2016 is going to be a big year. We’ll elect a new president, see our best athletes head to the summer Olympics in Rio de Janeiro and celebrate a leap year. However, 2016 is also a year to watch in the pharmaceutical industry. Several highly profitable drugs are going off-patent in 2016, losing the protection of the company that has held all rights to the drug – and ensuring that it won’t be long until cheaper generic alternatives hit the shelves.
What exactly does going off-patent mean? When a pharmaceutical company develops and “brands” a drug, it’s held under patent protection. Only the pharmaceutical company that holds the patent is allowed to manufacture, market and sell the drug. Patents in the United States usually run about 20 years, but patents are applied for well before the clinical trial begins, so the shelf life of a patent in the United States usually is about seven to 12 years.
What Happens When Patents Expire?
Manufacturers desiring to sell the now-generic version of a drug that has gone off-patent do not need to prove the safety and efficacy of the drug since that has already been done. Instead, they submit a New Drug Application (ANDA) to the Food and Drug Administration (FDA) intended to demonstrate that the proposed generic is the same as the previously approved drug. While it is commonly believed that the FDA’s drug approval process is slower than its foreign competitors, it is often faster and more willing to approve certain drugs. Seventy-five percent of the new drugs approved by both the FDA and European Medicines Agency (EMA) between 2006 and 2010 were first approved in the United States, while the FDA approved 32 of 35 prospective cancer drugs from 2003-2010. The EMA approved only 26.
What’s at Stake?
At Dickson, we’re all about data, and when it comes to intellectual property in the pharmaceutical industry, the numbers are staggering.

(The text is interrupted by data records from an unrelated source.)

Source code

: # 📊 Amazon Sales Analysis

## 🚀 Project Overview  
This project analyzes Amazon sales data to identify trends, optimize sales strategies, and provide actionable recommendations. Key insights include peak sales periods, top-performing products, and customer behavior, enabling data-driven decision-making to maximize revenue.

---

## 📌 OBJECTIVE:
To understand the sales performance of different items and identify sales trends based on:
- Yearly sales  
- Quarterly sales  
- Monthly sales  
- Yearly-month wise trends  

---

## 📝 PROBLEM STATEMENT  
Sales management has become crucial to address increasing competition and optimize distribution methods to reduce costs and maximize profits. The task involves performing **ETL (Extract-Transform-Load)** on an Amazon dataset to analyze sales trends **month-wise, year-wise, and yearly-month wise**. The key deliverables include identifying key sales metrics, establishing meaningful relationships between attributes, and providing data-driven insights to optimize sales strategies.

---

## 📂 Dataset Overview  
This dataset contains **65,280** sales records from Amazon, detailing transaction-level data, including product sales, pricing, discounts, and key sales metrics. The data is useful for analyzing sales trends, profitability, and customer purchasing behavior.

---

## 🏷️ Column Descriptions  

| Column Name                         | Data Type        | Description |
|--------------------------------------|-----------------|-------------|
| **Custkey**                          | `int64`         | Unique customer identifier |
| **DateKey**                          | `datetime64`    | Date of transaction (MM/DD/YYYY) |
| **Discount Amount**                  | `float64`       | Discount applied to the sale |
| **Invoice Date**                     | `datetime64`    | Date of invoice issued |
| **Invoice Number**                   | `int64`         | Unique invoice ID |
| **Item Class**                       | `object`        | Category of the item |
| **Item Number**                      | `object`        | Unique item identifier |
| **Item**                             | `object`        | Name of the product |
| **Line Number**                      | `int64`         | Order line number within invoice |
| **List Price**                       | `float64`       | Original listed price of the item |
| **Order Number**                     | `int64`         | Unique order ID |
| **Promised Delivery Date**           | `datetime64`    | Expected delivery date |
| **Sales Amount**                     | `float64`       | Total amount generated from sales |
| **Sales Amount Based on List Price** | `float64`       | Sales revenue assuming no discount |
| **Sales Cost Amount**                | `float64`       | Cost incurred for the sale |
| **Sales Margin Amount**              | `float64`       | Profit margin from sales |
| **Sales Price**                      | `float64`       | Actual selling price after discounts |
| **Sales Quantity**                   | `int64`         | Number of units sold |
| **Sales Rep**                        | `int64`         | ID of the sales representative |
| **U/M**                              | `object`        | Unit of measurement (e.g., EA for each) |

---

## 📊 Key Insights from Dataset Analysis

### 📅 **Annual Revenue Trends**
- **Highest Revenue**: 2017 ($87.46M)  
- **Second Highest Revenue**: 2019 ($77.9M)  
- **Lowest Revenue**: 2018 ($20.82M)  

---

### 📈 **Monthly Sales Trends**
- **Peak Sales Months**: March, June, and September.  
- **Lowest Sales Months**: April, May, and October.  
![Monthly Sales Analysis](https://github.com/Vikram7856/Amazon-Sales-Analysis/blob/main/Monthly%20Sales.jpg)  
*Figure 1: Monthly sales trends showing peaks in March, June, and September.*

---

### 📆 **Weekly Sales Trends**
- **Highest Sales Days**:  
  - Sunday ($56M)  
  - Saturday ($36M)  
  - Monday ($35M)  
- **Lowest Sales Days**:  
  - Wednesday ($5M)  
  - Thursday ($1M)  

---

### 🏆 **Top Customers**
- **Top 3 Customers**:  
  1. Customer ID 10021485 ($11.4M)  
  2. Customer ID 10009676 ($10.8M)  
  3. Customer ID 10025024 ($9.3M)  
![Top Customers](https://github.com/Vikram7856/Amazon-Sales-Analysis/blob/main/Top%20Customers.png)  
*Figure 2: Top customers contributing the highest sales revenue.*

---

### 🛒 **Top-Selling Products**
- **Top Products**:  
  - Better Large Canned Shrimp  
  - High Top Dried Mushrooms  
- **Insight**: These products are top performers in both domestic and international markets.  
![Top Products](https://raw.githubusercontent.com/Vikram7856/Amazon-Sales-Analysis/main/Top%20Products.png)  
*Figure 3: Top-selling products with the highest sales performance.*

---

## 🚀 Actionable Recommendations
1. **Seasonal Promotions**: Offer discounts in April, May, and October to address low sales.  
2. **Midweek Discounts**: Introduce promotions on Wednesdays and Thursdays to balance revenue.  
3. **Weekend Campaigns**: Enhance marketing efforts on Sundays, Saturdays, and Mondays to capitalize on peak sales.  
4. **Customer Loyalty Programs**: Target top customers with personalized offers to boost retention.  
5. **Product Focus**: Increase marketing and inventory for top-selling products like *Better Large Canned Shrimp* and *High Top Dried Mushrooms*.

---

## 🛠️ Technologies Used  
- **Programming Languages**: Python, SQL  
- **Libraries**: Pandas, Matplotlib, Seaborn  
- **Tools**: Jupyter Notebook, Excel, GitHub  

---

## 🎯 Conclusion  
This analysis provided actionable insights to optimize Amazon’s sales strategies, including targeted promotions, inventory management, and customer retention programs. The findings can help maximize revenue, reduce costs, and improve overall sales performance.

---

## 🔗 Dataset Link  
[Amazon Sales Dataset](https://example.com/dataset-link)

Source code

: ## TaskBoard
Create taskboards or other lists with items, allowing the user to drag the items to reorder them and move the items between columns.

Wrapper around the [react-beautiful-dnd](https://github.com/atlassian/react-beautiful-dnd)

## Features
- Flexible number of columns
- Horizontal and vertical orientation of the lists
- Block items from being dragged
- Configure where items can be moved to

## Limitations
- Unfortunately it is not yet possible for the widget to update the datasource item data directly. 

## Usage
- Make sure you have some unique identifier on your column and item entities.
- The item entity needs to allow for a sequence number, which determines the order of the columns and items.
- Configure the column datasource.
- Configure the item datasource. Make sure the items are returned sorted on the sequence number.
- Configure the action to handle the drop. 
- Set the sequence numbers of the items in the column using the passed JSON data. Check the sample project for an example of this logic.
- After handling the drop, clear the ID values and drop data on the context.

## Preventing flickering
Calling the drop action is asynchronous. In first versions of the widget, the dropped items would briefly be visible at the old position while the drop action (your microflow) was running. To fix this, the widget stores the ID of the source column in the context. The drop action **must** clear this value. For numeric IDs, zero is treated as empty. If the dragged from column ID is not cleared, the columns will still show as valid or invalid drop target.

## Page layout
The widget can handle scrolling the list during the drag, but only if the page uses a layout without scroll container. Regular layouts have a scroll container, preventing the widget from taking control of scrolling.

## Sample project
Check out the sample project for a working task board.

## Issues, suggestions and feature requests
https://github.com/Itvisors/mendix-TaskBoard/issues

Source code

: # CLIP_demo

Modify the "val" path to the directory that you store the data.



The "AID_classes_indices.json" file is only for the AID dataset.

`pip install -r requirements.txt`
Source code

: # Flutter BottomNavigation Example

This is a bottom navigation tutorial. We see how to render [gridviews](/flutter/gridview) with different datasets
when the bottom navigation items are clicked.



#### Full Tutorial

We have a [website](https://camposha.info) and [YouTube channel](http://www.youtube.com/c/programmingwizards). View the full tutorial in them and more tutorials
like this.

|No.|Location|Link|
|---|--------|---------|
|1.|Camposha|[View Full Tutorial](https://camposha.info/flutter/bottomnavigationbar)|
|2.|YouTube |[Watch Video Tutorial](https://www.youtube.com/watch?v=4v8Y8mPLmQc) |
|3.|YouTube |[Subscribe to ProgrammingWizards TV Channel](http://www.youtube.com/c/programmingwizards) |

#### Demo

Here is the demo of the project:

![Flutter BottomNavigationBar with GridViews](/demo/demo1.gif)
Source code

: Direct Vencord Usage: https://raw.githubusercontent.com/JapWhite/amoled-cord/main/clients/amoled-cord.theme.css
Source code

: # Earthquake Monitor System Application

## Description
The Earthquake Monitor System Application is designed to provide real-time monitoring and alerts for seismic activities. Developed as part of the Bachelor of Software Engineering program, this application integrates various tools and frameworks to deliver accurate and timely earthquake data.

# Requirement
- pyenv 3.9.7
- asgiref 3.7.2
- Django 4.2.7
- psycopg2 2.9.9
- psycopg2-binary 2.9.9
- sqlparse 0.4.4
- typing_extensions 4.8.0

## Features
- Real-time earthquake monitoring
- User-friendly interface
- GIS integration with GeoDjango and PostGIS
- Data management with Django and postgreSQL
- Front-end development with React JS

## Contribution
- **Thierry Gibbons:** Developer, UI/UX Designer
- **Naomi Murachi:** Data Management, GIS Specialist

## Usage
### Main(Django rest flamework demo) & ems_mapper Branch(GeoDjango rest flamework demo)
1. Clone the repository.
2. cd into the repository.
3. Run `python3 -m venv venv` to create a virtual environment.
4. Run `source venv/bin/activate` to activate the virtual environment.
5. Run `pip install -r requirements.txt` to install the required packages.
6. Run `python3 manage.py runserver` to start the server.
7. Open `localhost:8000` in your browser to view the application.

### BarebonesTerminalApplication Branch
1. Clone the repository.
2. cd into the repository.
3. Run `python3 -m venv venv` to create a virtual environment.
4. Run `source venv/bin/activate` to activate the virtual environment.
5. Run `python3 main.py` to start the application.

- Estimates vary on how much it costs to bring a new drug to market, but a recent study from the Tufts Center for the Study of Drug Development (CSDD) pegs the average total at $2.9 billion. However, 95 percent of medicines fail during development, and only two in 10 recoup their research and development costs.
- Once drugs lose patent protection, generics siphon off up to 90 percent of sales.
- The average annual savings from switching to generic medications is estimated to be $420 per consumer.
Because of the high cost of research and development, pharmaceutical companies advocate for strong patent protection. The US is an outlier, however, with patent duration coming under scrutiny during the recent Trans Pacific Partnership (TPP) negotiations.
Who Stands to Lose Out?
AstraZeneca is one company in 2016 that is losing two major drugs from patent protection—Cestor and Seroquel XR—worth a combined annual revenue $7.34 billion. The top five biggest patent losses in 2016 per holder after AstraZeneca are Daiichi Sankyo, Merck, Abbott and ViiV.
Of course, there’s room here for consumers to gain. Four major HIV drugs also are going off-patent in 2016: Epzicom, Trizivir, Norvir and Kaletra, with a current cost-per-pill at $39.57, $11.07, $8.83 and $7.22, respectively. The good news? Costs for generics are 80 to 85% lower on average than those of patented drugs. It’ll make 2016 a big year for consumers who are in need of such medication.